-- TASK ITEM --
Using the records below, filter for lines that contain the string "units" and copy them out.

-- DATA RECORDS --

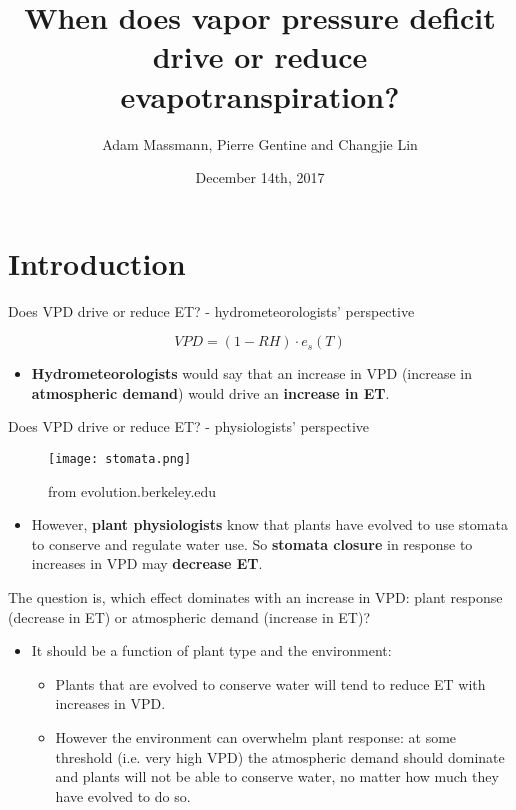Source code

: \documentclass{beamer}
\title[Your Short Title]{When does vapor pressure deficit drive or reduce evapotranspiration?}
\author{Adam Massmann,  Pierre Gentine and Changjie Lin}
\institute{AGU Fall Meeting (Rough Draft)}
\date{December 14th, 2017}
\begin{document}
\begin{frame}
  \titlepage
\end{frame}


\section{Introduction}
\begin{frame}{Does VPD drive or reduce ET? - hydrometeorologists' perspective}
  \begin{Huge}
  \[VPD = (1-RH)\cdot e_s (T)\]
\end{Huge}
  \begin{itemize}
  \item \textbf{Hydrometeorologists} would say that an increase in VPD (increase in \textbf{atmospheric demand}) would drive an \textbf{increase in ET}.
  \end{itemize}
\end{frame}

\begin{frame}{Does VPD drive or reduce ET? - physiologists' perspective}
  \begin{figure}
  \texttt{[image: stomata.png]}%
  \caption{from evolution.berkeley.edu}
\end{figure}
  \begin{itemize}
  \item However, \textbf{plant physiologists} know that plants have evolved to use stomata to conserve and regulate water use. So \textbf{stomata closure} in response to increases in VPD may \textbf{decrease ET}.
  \end{itemize}
\end{frame}


\begin{frame}{The question is, which effect dominates with an increase in VPD: plant response (decrease in ET) or atmospheric demand (increase in ET)?}
  \begin{itemize}
  \item It should be a function of plant type and the environment:
    \begin{itemize}
    \item Plants that are evolved to conserve water will tend to reduce ET with increases in VPD.
    \item However the environment can overwhelm plant response: at some threshold (i.e. very high VPD) the atmospheric demand should dominate and plants will not be able to conserve water, no matter how much they have evolved to do so.
    \end{itemize}
  \end{itemize}
\end{frame}
\end{document}
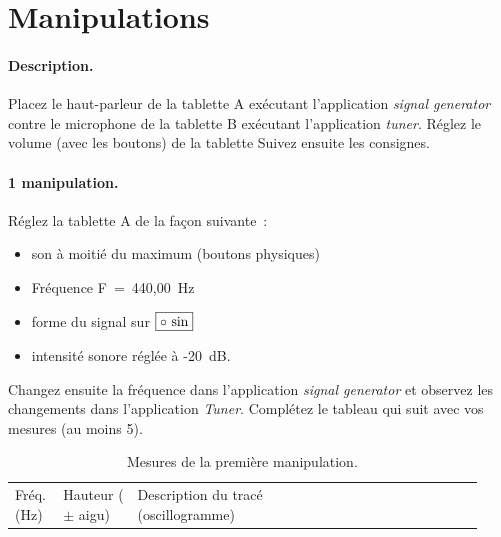 \documentclass[12pt,a4paper,notitlepage]{article}
\begin{document}
\section{Manipulations}
\begin{multicols}{2}
\paragraph{Description.}
Placez le haut-parleur de la tablette A exécutant l'application \emph{signal generator\/} contre le microphone de la tablette B exécutant l'application \emph{tuner\/}. 
Réglez le volume (avec les boutons) de la tablette 
Suivez ensuite les consignes.
\columnbreak

\begin{figure}
	\centering
\end{figure}
\end{multicols}

\paragraph{1\iere{} manipulation.}
Réglez la tablette A de la façon suivante~:
\begin{itemize}
	\item son à moitié du maximum (boutons physiques)
	\item Fréquence F~=~440,00~Hz
	\item forme du signal sur $\boxed{\circ ~ \rm sin}$
	\item intensité sonore réglée à -20~dB.
\end{itemize}
Changez ensuite la fréquence dans l'application \emph{signal generator\/} et observez les changements dans l'application \emph{Tuner\/}. 
Complétez le tableau qui suit avec vos mesures (au moins 5).
\begin{table}
	\centering
	\caption{Mesures de la première manipulation.}
	\renewcommand*{\arraystretch}{1.45}
	\begin{tabular}{| m{0.11\linewidth} | m{0.18\linewidth} | m{0.64\linewidth} |}
		\hline
		Fréq. (Hz) & Hauteur ($\pm$ aigu) & Description du tracé (oscillogramme) \cr
		\hline
		& & \cr
		\hline
		& & \cr
		\hline
		& & \cr
		\hline
		& & \cr
		\hline
		& & \cr
		\hline
	\end{tabular}
\end{table}
\end{document}
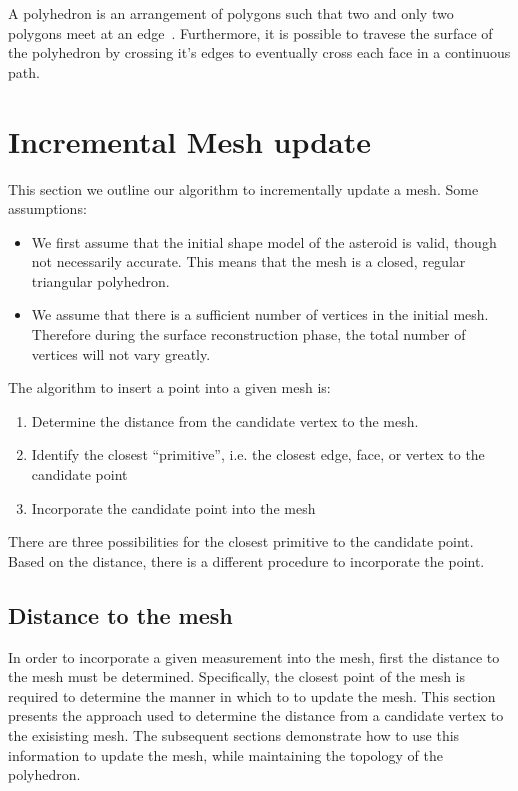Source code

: A \gls{polyhedron} is an arrangement of \glspl{polygon} such that two and only two \glspl{polygon} meet at an edge~\cite{mortenson1997}.
Furthermore, it is possible to travese the surface of the \gls{polyhedron} by crossing it's edges to eventually cross each face in a continuous path.

\section{Incremental Mesh update}

This section we outline our algorithm to incrementally update a mesh. 
Some assumptions:

\begin{itemize}
    \item We first assume that the initial shape model of the asteroid is valid, though not necessarily accurate.
        This means that the mesh is a closed, regular triangular polyhedron.
    \item We assume that there is a sufficient number of vertices in the initial mesh. 
        Therefore during the surface reconstruction phase, the total number of vertices will not vary greatly.
\end{itemize}

The algorithm to insert a point into a given mesh is:

\begin{enumerate}
    \item Determine the distance from the candidate vertex to the mesh.
    \item Identify the closest ``primitive'', i.e. the closest edge, face, or vertex to the candidate point
    \item Incorporate the candidate point into the mesh
\end{enumerate}

There are three possibilities for the closest primitive to the candidate point. 
Based on the distance, there is a different procedure to incorporate the point.

\subsection{Distance to the mesh}

In order to incorporate a given measurement into the mesh, first the distance to the mesh must be determined.
Specifically, the closest point of the mesh is required to determine the manner in which to to update the mesh.
This section presents the approach used to determine the distance from a candidate vertex to the exisisting mesh. 
The subsequent sections demonstrate how to use this information to update the mesh, while maintaining the topology of the polyhedron.

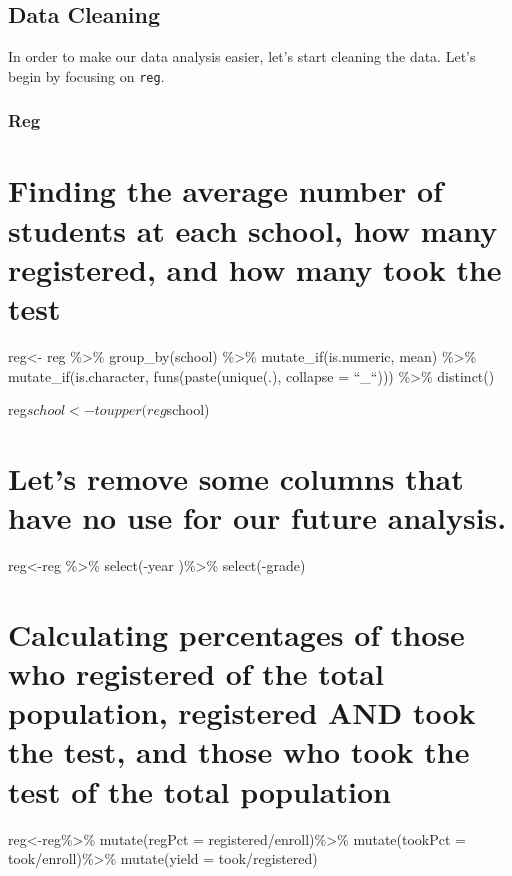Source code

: \documentclass[]{article}
\begin{document}
\subsection{Data Cleaning}\label{data-cleaning}

In order to make our data analysis easier, let's start cleaning the
data. Let's begin by focusing on \texttt{reg}.

\subsubsection{Reg}\label{reg}

\section{Finding the average number of students at each school, how many
registered, and how many took the
test}\label{finding-the-average-number-of-students-at-each-school-how-many-registered-and-how-many-took-the-test}

reg\textless{}- reg \%\textgreater{}\% group\_by(school)
\%\textgreater{}\% mutate\_if(is.numeric, mean) \%\textgreater{}\%
mutate\_if(is.character, funs(paste(unique(.), collapse = ``\_``)))
\%\textgreater{}\% distinct()

reg\(school<-toupper(reg\)school)

\section{Let's remove some columns that have no use for our future
analysis.}\label{lets-remove-some-columns-that-have-no-use-for-our-future-analysis.}

reg\textless{}-reg \%\textgreater{}\% select(-year )\%\textgreater{}\%
select(-grade)

\section{Calculating percentages of those who registered of the total
population, registered AND took the test, and those who took the test of
the total
population}\label{calculating-percentages-of-those-who-registered-of-the-total-population-registered-and-took-the-test-and-those-who-took-the-test-of-the-total-population}

reg\textless{}-reg\%\textgreater{}\% mutate(regPct =
registered/enroll)\%\textgreater{}\% mutate(tookPct =
took/enroll)\%\textgreater{}\% mutate(yield = took/registered)
\end{document}
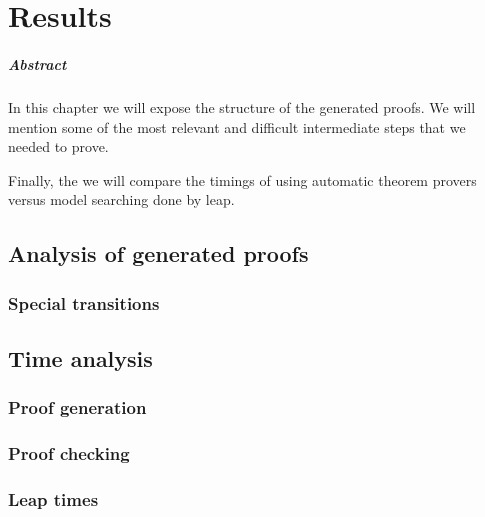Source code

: \chapter{Results\label{chap:results}}

\paragraph{Abstract} In this chapter we will expose the structure of the generated proofs. We will mention some of the most relevant and difficult intermediate steps that we needed to prove.

Finally, the we will compare the timings of using automatic theorem provers versus model searching done by \gls{leap}.

\section{Analysis of generated proofs}

\subsection{Special transitions}

\section{Time analysis}

\subsection{Proof generation}

\subsection{Proof checking}


\subsection{Leap times}



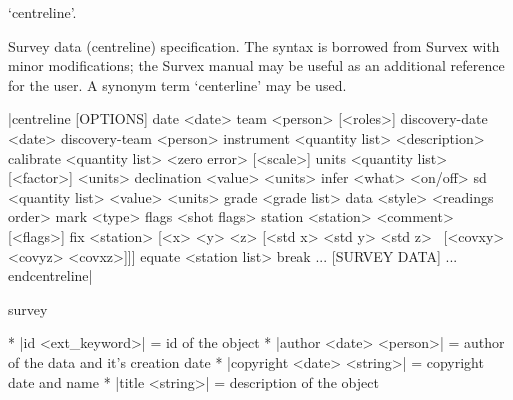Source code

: \subsubchapter `centreline'.

\description
  Survey data (centreline) specification. The syntax is borrowed from Survex 
  with minor modifications; the Survex manual may be useful as an additional
  reference for the user. A synonym term `centerline' may be used.
\enddescription

\syntax
      |centreline [OPTIONS]
          date <date>
          team <person> [<roles>]
          discovery-date <date>
          discovery-team <person>
          instrument <quantity list> <description>
          calibrate <quantity list> <zero error> [<scale>]
          units <quantity list> [<factor>] <units>
          declination <value> <units>
          infer <what> <on/off>
          sd <quantity list> <value> <units>
          grade <grade list>
          data <style> <readings order>
          mark <type>
          flags <shot flags>
          station <station> <comment> [<flags>]
          fix <station> [<x> <y> <z> [<std x> <std y> <std z> \
            [<covxy> <covyz> <covxz>]]]
          equate <station list>
          break
          ...
          [SURVEY DATA]
          ...
        endcentreline|
\endsyntax

\context
  survey
\endcontext

\options
  * |id <ext_keyword>| = id of the object
  * |author <date> <person>| = author of the data and it's creation date
  * |copyright <date> <string>| = copyright date and name
  * |title <string>| = description of the object
\endoptions


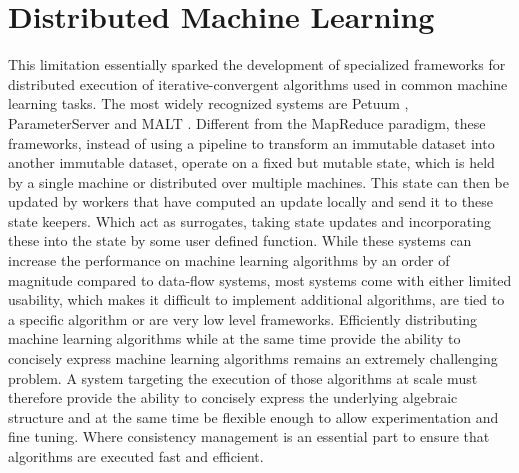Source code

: \section{Distributed Machine Learning}
This limitation essentially sparked the development of specialized frameworks for distributed execution of iterative-convergent algorithms used in common machine learning tasks.
The most widely recognized systems are Petuum \cite{Xing2015}, ParameterServer \cite{Li2014} and MALT \cite{Li2015}.
Different from the MapReduce paradigm, these frameworks, instead of using a pipeline to transform an immutable dataset into another immutable dataset, operate on a fixed but mutable state, which is held by a single machine or distributed over multiple machines.
This state can then be updated by workers that have computed an update locally and send it to these state keepers. Which act as surrogates, taking state updates and incorporating these into the state by some user defined function.
While these systems can increase the performance on machine learning algorithms by an order of magnitude \cite{Xing2015} compared to data-flow systems, most systems come with either limited usability, which makes it difficult to implement additional algorithms, are tied to a specific algorithm or are very low level frameworks.
Efficiently distributing machine learning algorithms while at the same time provide the ability to concisely express machine learning algorithms remains an extremely challenging problem.
A system targeting the execution of those algorithms at scale must therefore provide the ability to concisely express the underlying algebraic structure and at the same time be flexible enough to allow experimentation and fine tuning.
Where consistency management is an essential part to ensure that algorithms are executed fast and efficient.



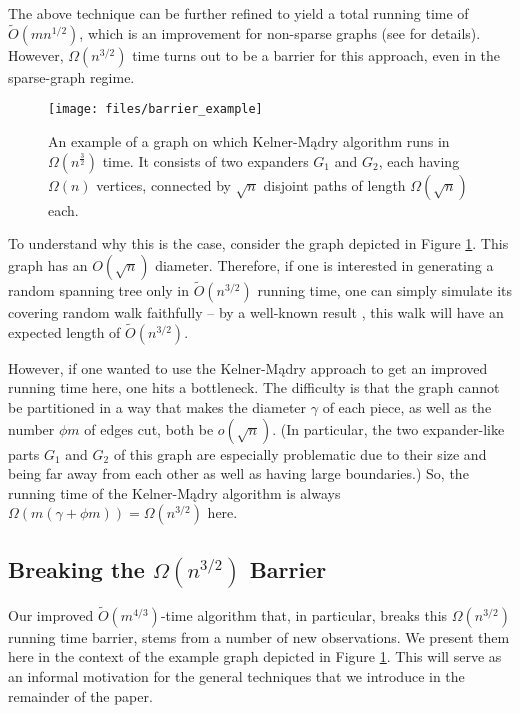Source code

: \documentclass[11pt, letterpaper]{article}
\newcommand{\tO}{\widetilde{O}}
\begin{document}
The above technique can be further refined to yield a total running time of $\tO(mn^{1/2})$, which is an improvement for non-sparse graphs (see \cite{KelnerM09} for details). However, $\Omega(n^{3/2})$ time turns out to be a barrier for this approach, even in the sparse-graph regime. 

\begin{figure}[ht]
\centering
\vspace{8pt}
\texttt{[image: files/barrier\_example]}
\vspace{8pt}
\caption{An example of a graph on which Kelner-Mądry algorithm runs in $\Omega(n^{\frac{3}{2}})$ time. It consists of two expanders $G_1$ and $G_2$, each having $\Omega(n)$ vertices, connected by $\sqrt{n}$ disjoint paths of length $\Omega(\sqrt{n})$ each.} 
\label{fig:barrier_example}
\end{figure}


To understand why this is the case, consider the graph depicted in Figure \ref{fig:barrier_example}. This graph has an $O(\sqrt{n})$ diameter. Therefore, if one is interested in generating a random spanning tree only in $\tO(n^{3/2})$ running time, one can simply simulate its covering random walk faithfully -- by a well-known result \cite{AleliunasKLLR79}, this walk will have an expected length of $\tO(n^{3/2})$.

However, if one wanted to use the Kelner-Mądry approach to get an improved running time here, one hits a bottleneck. The difficulty is that the graph cannot be partitioned in a way that makes the diameter $\gamma$ of each piece, as well as the number $\phi m$ of edges cut, both be $o(\sqrt{n})$. (In particular, the two expander-like parts $G_1$ and $G_2$ of this graph are especially problematic due to their size and being far away from each other as well as having large boundaries.) So, the running time of the Kelner-Mądry algorithm is always $\Omega(m(\gamma+\phi m))=\Omega(n^{3/2})$ here.

\subsection{Breaking the $\Omega(n^{3/2})$ Barrier}

Our improved $\tO(m^{4/3})$-time algorithm that, in particular, breaks this $\Omega(n^{3/2})$ running time barrier, stems from a number of new observations. We present them here in the context of the example graph depicted in Figure \ref{fig:barrier_example}. This will serve as an informal motivation for the general techniques that we introduce in the remainder of the paper.
\end{document}
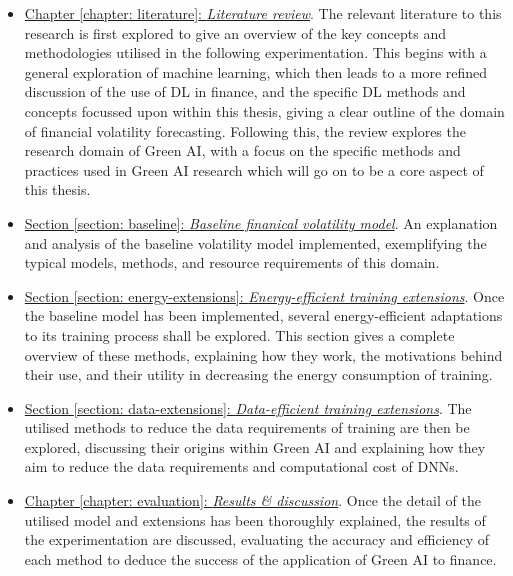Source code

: \documentclass[a4paper, 11pt]{report}
\begin{document}
    \begin{itemize}
        \item \underline{Chapter \ref{chapter: literature}: \emph{Literature review}}. The relevant literature to this research is first explored to give an overview of the key concepts and methodologies utilised in the following experimentation. This begins with a general exploration of machine learning, which then leads to a more refined discussion of the use of DL in finance, and the specific DL methods and concepts focussed upon within this thesis, giving a clear outline of the domain of financial volatility forecasting. Following this, the review explores the research domain of Green AI, with a focus on the specific methods and practices used in Green AI research which will go on to be a core aspect of this thesis.
        
        \item \underline{Section \ref{section: baseline}: \emph{Baseline finanical volatility model}}. An explanation and analysis of the baseline volatility model implemented, exemplifying the typical models, methods, and resource requirements of this domain.

        \item \underline{Section \ref{section: energy-extensions}: \emph{Energy-efficient training extensions}}. Once the baseline model has been implemented, several energy-efficient adaptations to its training process shall be explored. This section gives a complete overview of these methods, explaining how they work, the motivations behind their use, and their utility in decreasing the energy consumption of training.
        
        \item \underline{Section \ref{section: data-extensions}: \emph{Data-efficient training extensions}}. The utilised methods to reduce the data requirements of training are then be explored, discussing their origins within Green AI and explaining how they aim to reduce the data requirements and computational cost of DNNs.
        
        \item \underline{Chapter \ref{chapter: evaluation}: \emph{Results \& discussion}}. Once the detail of the utilised model and extensions has been thoroughly explained, the results of the experimentation are discussed, evaluating the accuracy and efficiency of each method to deduce the success of the application of Green AI to finance.
    \end{itemize}
\end{document}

-- RESPONSE TO THE EXERCISE --
          units <quantity list> [<factor>] <units>
          declination <value> <units>
          sd <quantity list> <value> <units>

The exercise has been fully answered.